_Requirement_
Could you show each line of the records that contains the word "github"?

********************

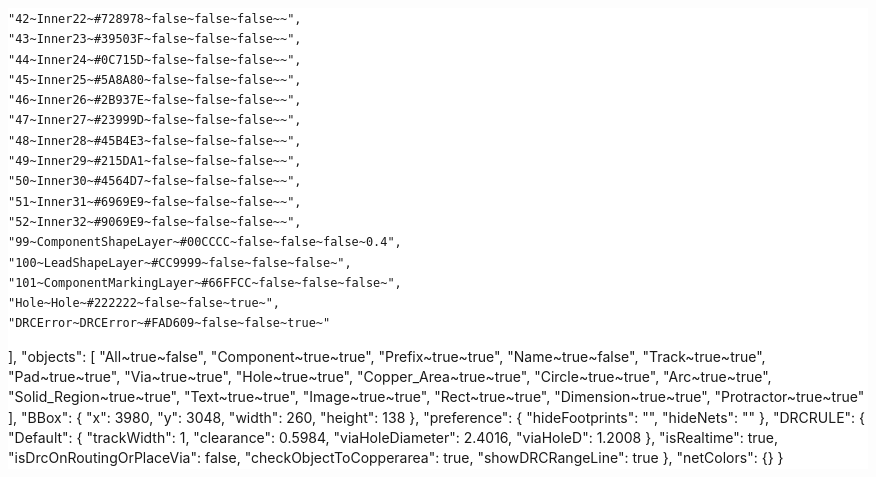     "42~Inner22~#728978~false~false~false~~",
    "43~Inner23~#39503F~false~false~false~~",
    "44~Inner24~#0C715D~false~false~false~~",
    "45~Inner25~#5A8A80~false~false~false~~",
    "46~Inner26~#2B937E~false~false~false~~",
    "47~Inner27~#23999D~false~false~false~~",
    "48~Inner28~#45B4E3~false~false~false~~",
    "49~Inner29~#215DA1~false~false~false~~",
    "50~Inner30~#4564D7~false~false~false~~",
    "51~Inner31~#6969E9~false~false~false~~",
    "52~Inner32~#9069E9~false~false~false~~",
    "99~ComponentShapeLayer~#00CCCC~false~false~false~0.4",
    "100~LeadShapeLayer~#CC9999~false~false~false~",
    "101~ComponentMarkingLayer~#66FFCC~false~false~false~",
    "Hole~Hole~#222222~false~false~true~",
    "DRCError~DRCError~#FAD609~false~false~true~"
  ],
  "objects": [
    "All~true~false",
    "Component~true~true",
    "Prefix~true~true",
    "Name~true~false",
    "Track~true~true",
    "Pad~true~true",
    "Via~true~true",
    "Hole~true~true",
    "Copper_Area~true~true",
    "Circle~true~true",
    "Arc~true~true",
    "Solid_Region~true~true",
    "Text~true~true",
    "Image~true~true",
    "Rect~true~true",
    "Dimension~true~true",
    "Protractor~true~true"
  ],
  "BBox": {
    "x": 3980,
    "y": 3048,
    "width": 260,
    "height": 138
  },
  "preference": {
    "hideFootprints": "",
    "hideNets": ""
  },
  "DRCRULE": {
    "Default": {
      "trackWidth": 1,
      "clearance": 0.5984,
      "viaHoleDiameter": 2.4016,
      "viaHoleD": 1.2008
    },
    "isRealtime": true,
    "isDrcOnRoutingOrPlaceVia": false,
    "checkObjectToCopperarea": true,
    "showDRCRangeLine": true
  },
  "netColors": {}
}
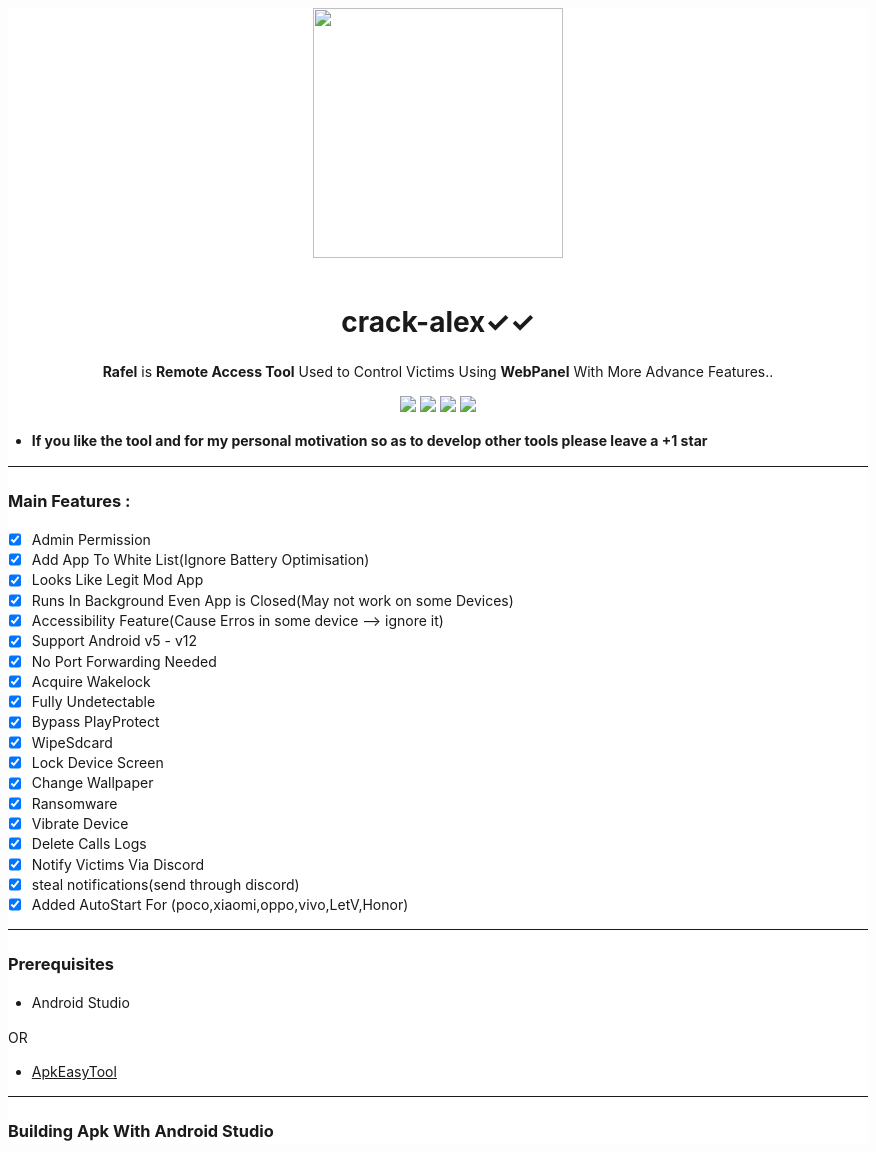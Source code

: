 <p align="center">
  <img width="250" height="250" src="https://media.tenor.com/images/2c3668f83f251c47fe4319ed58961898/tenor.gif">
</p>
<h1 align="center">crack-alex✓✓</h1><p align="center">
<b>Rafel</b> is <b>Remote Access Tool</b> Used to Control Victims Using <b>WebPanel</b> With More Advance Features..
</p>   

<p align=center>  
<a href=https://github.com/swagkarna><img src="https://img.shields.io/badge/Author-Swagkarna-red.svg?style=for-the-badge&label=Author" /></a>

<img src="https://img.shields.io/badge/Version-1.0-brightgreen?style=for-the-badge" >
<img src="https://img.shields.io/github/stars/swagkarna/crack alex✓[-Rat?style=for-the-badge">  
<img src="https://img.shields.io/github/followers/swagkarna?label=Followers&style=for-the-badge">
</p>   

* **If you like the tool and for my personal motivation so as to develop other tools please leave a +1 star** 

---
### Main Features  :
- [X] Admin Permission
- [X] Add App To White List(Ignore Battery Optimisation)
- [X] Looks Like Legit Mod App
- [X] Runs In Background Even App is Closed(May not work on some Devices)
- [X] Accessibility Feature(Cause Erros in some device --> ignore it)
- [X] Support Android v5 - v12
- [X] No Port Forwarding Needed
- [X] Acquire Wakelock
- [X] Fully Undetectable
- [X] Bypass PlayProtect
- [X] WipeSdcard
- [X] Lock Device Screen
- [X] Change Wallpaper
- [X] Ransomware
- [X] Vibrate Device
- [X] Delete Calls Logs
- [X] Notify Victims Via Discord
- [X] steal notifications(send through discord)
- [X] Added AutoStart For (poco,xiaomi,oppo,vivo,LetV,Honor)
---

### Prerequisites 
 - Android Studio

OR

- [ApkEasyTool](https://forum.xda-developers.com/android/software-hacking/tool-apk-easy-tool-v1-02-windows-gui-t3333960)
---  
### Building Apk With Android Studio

********************

_Reply_
<a href=https://github.com/swagkarna><img src="https://img.shields.io/badge/Author-Swagkarna-red.svg?style=for-the-badge&label=Author" /></a>
<img src="https://img.shields.io/github/stars/swagkarna/crack alex✓[-Rat?style=for-the-badge">  
<img src="https://img.shields.io/github/followers/swagkarna?label=Followers&style=for-the-badge">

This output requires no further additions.